▶ [Supplied entries]:
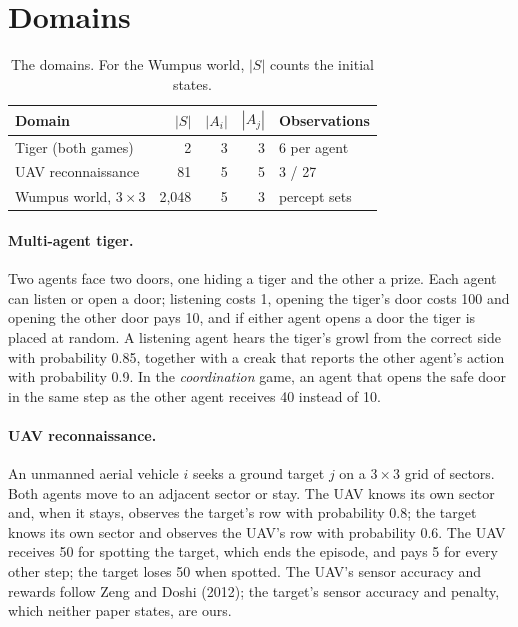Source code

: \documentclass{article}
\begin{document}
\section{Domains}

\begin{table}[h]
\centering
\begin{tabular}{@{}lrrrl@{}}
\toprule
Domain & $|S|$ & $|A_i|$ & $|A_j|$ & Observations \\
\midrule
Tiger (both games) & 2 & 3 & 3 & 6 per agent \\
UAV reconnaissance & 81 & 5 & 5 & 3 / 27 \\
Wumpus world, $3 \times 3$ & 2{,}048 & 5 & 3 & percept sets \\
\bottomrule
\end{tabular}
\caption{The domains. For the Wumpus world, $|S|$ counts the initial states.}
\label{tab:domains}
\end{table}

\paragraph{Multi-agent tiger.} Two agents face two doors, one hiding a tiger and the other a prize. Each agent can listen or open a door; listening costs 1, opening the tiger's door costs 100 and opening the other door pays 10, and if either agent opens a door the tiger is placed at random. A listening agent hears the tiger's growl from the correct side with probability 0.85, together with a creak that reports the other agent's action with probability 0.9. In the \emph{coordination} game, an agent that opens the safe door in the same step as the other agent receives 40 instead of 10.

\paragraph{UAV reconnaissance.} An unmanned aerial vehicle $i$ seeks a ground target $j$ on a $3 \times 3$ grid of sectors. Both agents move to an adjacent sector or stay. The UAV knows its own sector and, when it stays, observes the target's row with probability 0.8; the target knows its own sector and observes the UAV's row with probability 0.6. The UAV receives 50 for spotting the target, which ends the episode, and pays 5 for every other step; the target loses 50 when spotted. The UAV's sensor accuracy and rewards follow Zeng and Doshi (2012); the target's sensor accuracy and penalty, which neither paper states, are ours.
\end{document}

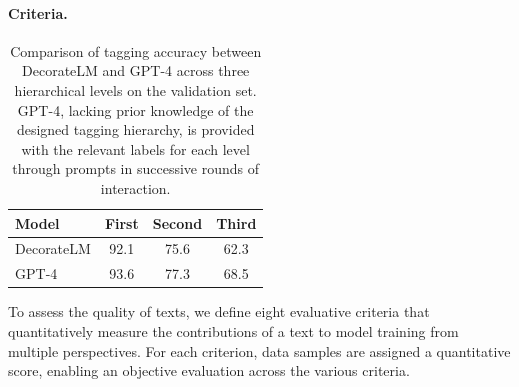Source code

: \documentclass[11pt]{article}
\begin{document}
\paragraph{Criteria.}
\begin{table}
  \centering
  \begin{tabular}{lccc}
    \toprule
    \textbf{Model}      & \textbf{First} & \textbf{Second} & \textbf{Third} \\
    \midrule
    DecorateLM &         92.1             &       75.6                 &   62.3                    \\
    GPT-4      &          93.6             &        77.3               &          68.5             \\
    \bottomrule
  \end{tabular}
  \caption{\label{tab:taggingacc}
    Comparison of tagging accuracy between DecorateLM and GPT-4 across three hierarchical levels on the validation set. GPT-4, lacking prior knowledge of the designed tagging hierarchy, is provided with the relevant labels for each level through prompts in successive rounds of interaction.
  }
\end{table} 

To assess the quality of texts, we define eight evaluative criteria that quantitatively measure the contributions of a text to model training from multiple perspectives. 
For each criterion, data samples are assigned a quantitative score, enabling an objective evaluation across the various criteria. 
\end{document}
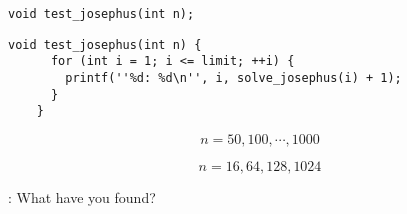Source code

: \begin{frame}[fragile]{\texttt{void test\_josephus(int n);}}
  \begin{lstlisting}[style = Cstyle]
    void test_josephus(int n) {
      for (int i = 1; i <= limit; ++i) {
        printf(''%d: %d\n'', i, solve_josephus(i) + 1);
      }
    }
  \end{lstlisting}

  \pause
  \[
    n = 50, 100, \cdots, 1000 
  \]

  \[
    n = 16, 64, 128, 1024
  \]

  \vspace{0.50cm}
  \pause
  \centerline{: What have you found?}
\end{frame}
...
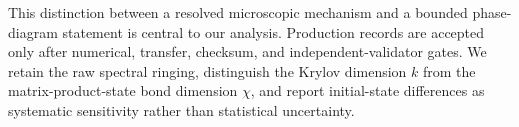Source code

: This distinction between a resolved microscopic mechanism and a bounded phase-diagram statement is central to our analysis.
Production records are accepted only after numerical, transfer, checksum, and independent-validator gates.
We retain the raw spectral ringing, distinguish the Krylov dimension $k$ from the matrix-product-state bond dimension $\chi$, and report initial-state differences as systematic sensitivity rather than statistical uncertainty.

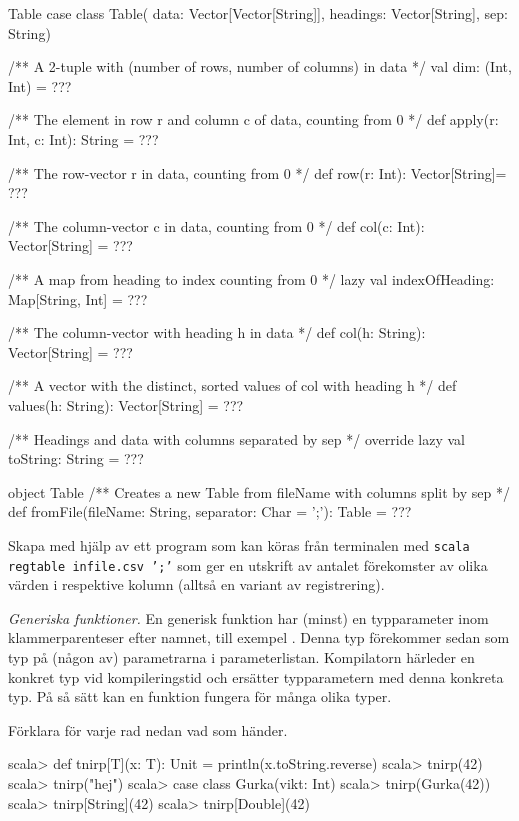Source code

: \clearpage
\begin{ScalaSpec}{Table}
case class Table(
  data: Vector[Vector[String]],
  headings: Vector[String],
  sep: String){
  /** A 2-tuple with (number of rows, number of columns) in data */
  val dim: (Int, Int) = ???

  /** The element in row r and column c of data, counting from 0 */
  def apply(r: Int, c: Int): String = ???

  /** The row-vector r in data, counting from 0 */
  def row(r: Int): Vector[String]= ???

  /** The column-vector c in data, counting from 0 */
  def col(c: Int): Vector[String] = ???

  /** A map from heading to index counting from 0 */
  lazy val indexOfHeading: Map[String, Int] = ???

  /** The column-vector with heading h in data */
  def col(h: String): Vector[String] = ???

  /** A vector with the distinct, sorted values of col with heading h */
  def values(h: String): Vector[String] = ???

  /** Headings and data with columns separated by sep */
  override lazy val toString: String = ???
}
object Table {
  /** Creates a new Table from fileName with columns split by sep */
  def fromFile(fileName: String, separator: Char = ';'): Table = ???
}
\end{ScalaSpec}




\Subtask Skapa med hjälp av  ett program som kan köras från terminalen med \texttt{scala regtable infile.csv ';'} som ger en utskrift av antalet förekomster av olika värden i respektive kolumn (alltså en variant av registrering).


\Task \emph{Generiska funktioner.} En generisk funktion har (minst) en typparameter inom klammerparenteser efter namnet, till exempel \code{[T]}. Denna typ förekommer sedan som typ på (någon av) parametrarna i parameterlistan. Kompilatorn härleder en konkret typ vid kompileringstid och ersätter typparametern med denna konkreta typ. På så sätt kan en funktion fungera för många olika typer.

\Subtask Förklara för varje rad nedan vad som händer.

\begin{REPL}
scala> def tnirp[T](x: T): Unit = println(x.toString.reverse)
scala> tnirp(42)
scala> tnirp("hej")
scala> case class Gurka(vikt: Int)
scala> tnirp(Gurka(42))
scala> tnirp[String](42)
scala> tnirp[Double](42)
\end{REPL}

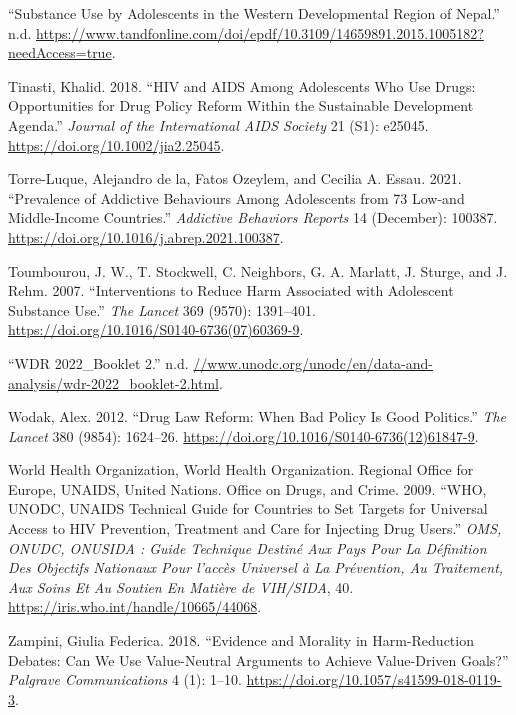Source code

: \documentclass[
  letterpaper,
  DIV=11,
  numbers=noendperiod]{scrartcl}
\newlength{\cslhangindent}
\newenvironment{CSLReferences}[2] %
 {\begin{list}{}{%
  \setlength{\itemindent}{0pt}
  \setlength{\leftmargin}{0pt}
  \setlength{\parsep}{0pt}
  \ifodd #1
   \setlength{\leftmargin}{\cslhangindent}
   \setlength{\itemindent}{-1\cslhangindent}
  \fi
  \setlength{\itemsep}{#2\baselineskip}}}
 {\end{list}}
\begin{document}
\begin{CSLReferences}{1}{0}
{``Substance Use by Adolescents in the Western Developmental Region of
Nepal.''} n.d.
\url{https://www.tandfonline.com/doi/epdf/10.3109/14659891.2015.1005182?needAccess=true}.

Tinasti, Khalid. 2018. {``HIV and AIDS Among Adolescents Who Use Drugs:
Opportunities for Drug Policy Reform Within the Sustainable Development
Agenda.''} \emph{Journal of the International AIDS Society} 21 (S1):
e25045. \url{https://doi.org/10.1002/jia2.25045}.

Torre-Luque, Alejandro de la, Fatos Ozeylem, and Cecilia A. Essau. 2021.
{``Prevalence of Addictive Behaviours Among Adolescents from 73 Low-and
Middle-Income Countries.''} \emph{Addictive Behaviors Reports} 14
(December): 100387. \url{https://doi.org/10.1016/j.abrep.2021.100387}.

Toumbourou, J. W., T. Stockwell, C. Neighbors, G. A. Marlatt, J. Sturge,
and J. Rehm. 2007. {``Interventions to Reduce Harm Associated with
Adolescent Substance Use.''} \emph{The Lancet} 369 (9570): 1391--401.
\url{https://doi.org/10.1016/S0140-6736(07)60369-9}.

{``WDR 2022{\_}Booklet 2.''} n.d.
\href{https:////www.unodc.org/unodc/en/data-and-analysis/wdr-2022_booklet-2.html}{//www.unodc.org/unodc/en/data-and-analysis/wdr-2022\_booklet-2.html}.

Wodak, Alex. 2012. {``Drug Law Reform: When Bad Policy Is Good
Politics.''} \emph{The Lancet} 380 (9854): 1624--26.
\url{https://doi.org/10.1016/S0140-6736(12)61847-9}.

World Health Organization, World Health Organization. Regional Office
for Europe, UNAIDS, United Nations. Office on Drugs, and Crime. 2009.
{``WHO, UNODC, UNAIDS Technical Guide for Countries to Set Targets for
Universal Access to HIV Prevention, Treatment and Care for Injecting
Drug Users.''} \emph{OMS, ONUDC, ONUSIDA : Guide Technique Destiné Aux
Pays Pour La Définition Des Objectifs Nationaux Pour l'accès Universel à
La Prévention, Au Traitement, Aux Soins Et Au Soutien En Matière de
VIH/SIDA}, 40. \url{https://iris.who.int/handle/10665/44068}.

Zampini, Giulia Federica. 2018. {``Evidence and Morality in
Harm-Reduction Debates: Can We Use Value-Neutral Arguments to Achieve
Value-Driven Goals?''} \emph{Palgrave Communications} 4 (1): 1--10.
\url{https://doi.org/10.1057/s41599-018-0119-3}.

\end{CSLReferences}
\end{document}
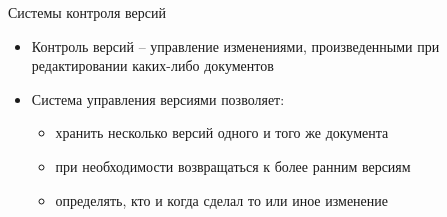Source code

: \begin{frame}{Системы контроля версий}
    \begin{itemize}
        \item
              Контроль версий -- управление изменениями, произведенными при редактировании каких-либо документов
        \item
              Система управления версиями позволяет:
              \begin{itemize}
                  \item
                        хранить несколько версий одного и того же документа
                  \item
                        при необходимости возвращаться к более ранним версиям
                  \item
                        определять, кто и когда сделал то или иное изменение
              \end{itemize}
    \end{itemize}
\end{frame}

▶ [Instructions to follow]:
Find "setlength" in the preceding records. Copy each line that holds it.

▶ [Response area]:
  \setlength{\itemindent}{0pt}
  \setlength{\leftmargin}{0pt}
  \setlength{\parsep}{0pt}
   \setlength{\leftmargin}{\cslhangindent}
   \setlength{\itemindent}{-1\cslhangindent}
  \setlength{\itemsep}{#2\baselineskip}}}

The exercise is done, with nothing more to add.